Start of Block

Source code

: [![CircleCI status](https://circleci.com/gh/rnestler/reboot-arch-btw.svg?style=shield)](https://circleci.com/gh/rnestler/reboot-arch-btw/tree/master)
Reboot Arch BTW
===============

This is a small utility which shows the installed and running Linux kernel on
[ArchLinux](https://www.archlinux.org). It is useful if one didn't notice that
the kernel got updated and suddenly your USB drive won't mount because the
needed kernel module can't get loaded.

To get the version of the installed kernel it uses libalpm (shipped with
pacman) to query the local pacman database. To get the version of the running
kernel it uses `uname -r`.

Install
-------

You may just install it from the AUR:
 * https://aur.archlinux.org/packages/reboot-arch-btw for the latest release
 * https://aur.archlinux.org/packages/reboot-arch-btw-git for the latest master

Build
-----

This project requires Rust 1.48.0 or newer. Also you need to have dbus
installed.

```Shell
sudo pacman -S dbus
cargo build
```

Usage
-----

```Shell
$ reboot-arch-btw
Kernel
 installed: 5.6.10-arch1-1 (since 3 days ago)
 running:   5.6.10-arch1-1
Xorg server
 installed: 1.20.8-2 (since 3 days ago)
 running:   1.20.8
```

End of Block
Start of Block

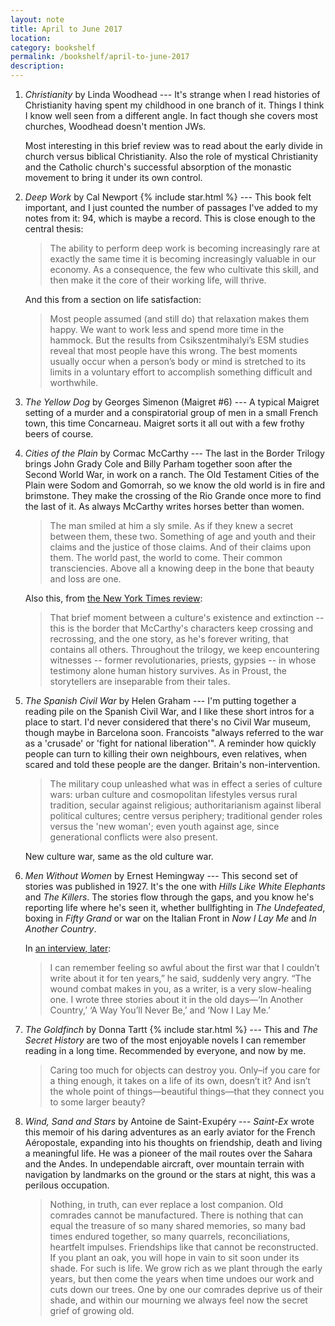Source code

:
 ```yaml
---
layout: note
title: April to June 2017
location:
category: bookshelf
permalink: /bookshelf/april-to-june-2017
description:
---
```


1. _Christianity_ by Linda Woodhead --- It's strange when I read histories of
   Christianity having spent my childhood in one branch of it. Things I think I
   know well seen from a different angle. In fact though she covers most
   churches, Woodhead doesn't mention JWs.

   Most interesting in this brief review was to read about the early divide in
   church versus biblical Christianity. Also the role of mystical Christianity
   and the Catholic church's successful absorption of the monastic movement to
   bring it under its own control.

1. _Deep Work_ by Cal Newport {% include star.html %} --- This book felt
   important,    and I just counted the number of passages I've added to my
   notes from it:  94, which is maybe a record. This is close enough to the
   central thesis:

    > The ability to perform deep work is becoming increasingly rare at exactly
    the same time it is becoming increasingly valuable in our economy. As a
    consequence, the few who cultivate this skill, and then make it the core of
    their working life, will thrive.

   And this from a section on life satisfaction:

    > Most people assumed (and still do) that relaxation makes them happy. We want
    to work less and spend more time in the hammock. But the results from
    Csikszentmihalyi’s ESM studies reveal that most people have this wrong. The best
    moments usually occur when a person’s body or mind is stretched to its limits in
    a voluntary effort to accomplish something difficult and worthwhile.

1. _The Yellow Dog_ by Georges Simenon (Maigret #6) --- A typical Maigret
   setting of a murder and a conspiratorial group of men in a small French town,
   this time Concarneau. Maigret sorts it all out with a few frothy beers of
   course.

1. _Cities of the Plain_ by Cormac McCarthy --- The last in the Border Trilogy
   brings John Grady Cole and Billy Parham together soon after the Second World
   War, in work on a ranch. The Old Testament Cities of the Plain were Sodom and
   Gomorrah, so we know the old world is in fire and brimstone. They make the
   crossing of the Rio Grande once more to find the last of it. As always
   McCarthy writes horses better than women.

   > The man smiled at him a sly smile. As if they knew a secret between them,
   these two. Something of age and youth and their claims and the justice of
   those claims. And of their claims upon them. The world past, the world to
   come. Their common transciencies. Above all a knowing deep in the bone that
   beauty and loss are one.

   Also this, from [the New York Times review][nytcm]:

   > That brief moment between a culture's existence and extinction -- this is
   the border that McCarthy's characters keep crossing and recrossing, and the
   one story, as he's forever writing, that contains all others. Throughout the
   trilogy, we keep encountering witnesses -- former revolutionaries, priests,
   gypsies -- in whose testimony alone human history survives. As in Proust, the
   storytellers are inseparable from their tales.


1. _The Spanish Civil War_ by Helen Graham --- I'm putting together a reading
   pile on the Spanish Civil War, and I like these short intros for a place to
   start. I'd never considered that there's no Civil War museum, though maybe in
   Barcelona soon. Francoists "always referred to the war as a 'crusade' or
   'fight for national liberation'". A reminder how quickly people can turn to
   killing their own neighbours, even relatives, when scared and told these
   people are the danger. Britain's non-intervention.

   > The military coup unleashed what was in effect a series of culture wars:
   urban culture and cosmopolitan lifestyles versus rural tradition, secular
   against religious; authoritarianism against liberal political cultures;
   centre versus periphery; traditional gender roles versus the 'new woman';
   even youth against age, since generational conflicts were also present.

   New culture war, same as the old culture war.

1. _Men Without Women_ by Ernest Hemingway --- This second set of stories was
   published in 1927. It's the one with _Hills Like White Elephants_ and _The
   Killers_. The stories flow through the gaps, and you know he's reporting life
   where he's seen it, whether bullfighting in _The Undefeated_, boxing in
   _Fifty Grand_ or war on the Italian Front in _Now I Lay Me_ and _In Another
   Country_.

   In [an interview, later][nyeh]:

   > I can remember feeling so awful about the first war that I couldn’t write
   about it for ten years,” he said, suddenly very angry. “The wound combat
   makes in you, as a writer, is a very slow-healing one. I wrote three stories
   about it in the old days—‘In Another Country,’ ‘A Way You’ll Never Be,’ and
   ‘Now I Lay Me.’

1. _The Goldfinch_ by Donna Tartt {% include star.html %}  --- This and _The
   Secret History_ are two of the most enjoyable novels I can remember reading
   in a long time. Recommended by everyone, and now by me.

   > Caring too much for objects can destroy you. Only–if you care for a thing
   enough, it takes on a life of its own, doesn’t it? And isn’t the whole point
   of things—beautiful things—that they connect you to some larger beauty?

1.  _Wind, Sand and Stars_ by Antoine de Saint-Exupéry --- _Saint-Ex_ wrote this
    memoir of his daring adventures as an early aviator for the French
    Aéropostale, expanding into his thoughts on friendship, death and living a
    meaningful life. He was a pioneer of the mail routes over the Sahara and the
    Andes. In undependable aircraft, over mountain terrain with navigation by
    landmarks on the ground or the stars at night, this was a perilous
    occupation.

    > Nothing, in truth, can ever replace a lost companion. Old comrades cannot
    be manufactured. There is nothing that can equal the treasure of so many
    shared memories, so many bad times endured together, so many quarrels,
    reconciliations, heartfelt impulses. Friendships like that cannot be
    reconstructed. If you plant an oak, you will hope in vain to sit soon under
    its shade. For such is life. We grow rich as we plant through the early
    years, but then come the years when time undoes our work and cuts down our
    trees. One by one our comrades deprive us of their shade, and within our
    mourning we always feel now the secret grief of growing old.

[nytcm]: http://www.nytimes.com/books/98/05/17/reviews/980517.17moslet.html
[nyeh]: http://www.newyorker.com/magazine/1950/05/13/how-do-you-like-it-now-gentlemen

End of Block

## [Task item]
The reply should hold only the lines of the listing above starting at the line containing "and the Catholic" and ending at the line containing "the same time", exactly as written.

## [Your solution]
   and the Catholic church's successful absorption of the monastic movement to
   bring it under its own control.

1. _Deep Work_ by Cal Newport {% include star.html %} --- This book felt
   important,    and I just counted the number of passages I've added to my
   notes from it:  94, which is maybe a record. This is close enough to the
   central thesis:

    > The ability to perform deep work is becoming increasingly rare at exactly
    the same time it is becoming increasingly valuable in our economy. As a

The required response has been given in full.